U.N. Ambassador Susan Rice isn't just facing down right-wing GOP attacks these days, she's taking incoming fire from pundits widely perceived as liberal. Maureen Dowd went all in on Rice in a nasty column Sunday, while the Washington Post's Dana Milbank termed Rice "ill-equipped to be the nation’s top diplomat for reasons that have little to do with Libya."

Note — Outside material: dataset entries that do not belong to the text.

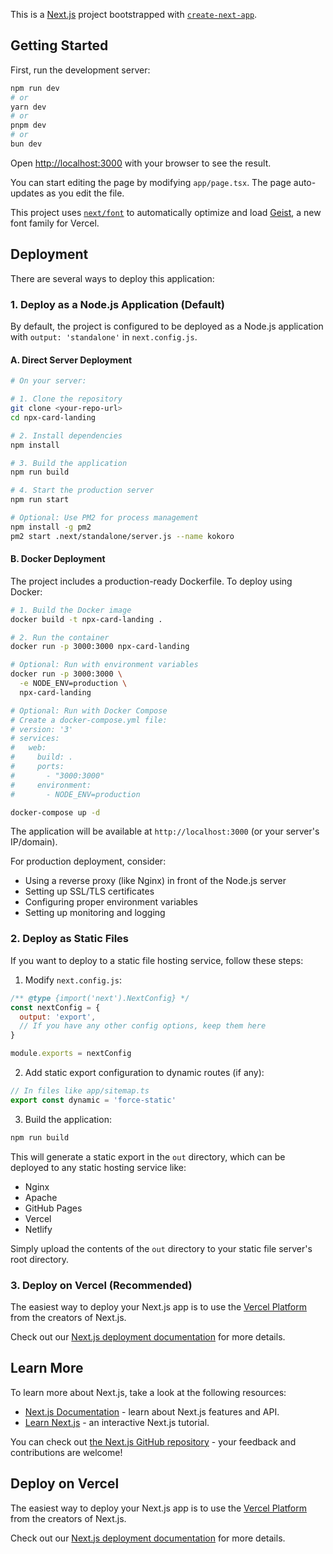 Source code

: This is a [Next.js](https://nextjs.org) project bootstrapped with [`create-next-app`](https://nextjs.org/docs/app/api-reference/cli/create-next-app).

## Getting Started

First, run the development server:

```bash
npm run dev
# or
yarn dev
# or
pnpm dev
# or
bun dev
```

Open [http://localhost:3000](http://localhost:3000) with your browser to see the result.

You can start editing the page by modifying `app/page.tsx`. The page auto-updates as you edit the file.

This project uses [`next/font`](https://nextjs.org/docs/app/building-your-application/optimizing/fonts) to automatically optimize and load [Geist](https://vercel.com/font), a new font family for Vercel.

## Deployment

There are several ways to deploy this application:

### 1. Deploy as a Node.js Application (Default)

By default, the project is configured to be deployed as a Node.js application with `output: 'standalone'` in `next.config.js`.

#### A. Direct Server Deployment

```bash
# On your server:

# 1. Clone the repository
git clone <your-repo-url>
cd npx-card-landing

# 2. Install dependencies
npm install

# 3. Build the application
npm run build

# 4. Start the production server
npm run start

# Optional: Use PM2 for process management
npm install -g pm2
pm2 start .next/standalone/server.js --name kokoro
```

#### B. Docker Deployment

The project includes a production-ready Dockerfile. To deploy using Docker:

```bash
# 1. Build the Docker image
docker build -t npx-card-landing .

# 2. Run the container
docker run -p 3000:3000 npx-card-landing

# Optional: Run with environment variables
docker run -p 3000:3000 \
  -e NODE_ENV=production \
  npx-card-landing

# Optional: Run with Docker Compose
# Create a docker-compose.yml file:
# version: '3'
# services:
#   web:
#     build: .
#     ports:
#       - "3000:3000"
#     environment:
#       - NODE_ENV=production

docker-compose up -d
```

The application will be available at `http://localhost:3000` (or your server's IP/domain).

For production deployment, consider:
- Using a reverse proxy (like Nginx) in front of the Node.js server
- Setting up SSL/TLS certificates
- Configuring proper environment variables
- Setting up monitoring and logging

### 2. Deploy as Static Files

If you want to deploy to a static file hosting service, follow these steps:

1. Modify `next.config.js`:
```js
/** @type {import('next').NextConfig} */
const nextConfig = {
  output: 'export',
  // If you have any other config options, keep them here
}

module.exports = nextConfig
```

2. Add static export configuration to dynamic routes (if any):
```typescript
// In files like app/sitemap.ts
export const dynamic = 'force-static'
```

3. Build the application:
```bash
npm run build
```

This will generate a static export in the `out` directory, which can be deployed to any static hosting service like:
- Nginx
- Apache
- GitHub Pages
- Vercel
- Netlify

Simply upload the contents of the `out` directory to your static file server's root directory.

### 3. Deploy on Vercel (Recommended)

The easiest way to deploy your Next.js app is to use the [Vercel Platform](https://vercel.com/new?utm_medium=default-template&filter=next.js&utm_source=create-next-app&utm_campaign=create-next-app-readme) from the creators of Next.js.

Check out our [Next.js deployment documentation](https://nextjs.org/docs/app/building-your-application/deploying) for more details.

## Learn More

To learn more about Next.js, take a look at the following resources:

- [Next.js Documentation](https://nextjs.org/docs) - learn about Next.js features and API.
- [Learn Next.js](https://nextjs.org/learn) - an interactive Next.js tutorial.

You can check out [the Next.js GitHub repository](https://github.com/vercel/next.js) - your feedback and contributions are welcome!

## Deploy on Vercel

The easiest way to deploy your Next.js app is to use the [Vercel Platform](https://vercel.com/new?utm_medium=default-template&filter=next.js&utm_source=create-next-app&utm_campaign=create-next-app-readme) from the creators of Next.js.

Check out our [Next.js deployment documentation](https://nextjs.org/docs/app/building-your-application/deploying) for more details.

Dowd paints Rice as looking to close an alleged "stature gap" with her Benghazi Sunday show statements, quoting a colleague blaming her troubles on being "focused on the performance, not the content." Milbank says she's made "an impressive array of enemies — on Capitol Hill, in Foggy Bottom and abroad." Both Milbank and Dowd seem to rely entirely on the anonymous testimony of such enemies; there isn't a single named source in either piece.
I wasn't going to write about either column until I heard Milbank on Brian Lehrer's WNYC show today, promoting his piece. Before Milbank's segment, Lehrer asked his prior guest, New York Times correspondent David Sanger, about Milbank's claim that Rice wasn't much of a diplomat, and Sanger pointed to her role in negotiating tough sanctions on Iran supported by both China and Russia as evidence of her skills.
When he had the floor, after Sanger departed, Milbank dismissed Sanger's Rice defense as insincere. "You're asking him on the record, on the radio -- what else is he going to say? That's exactly the same answer I'd give in his position." Off the record, he insisted, is the way people unload on Rice. Stunningly, Milbank was implying Sanger would do the same thing, given the chance. I hope Sanger was listening.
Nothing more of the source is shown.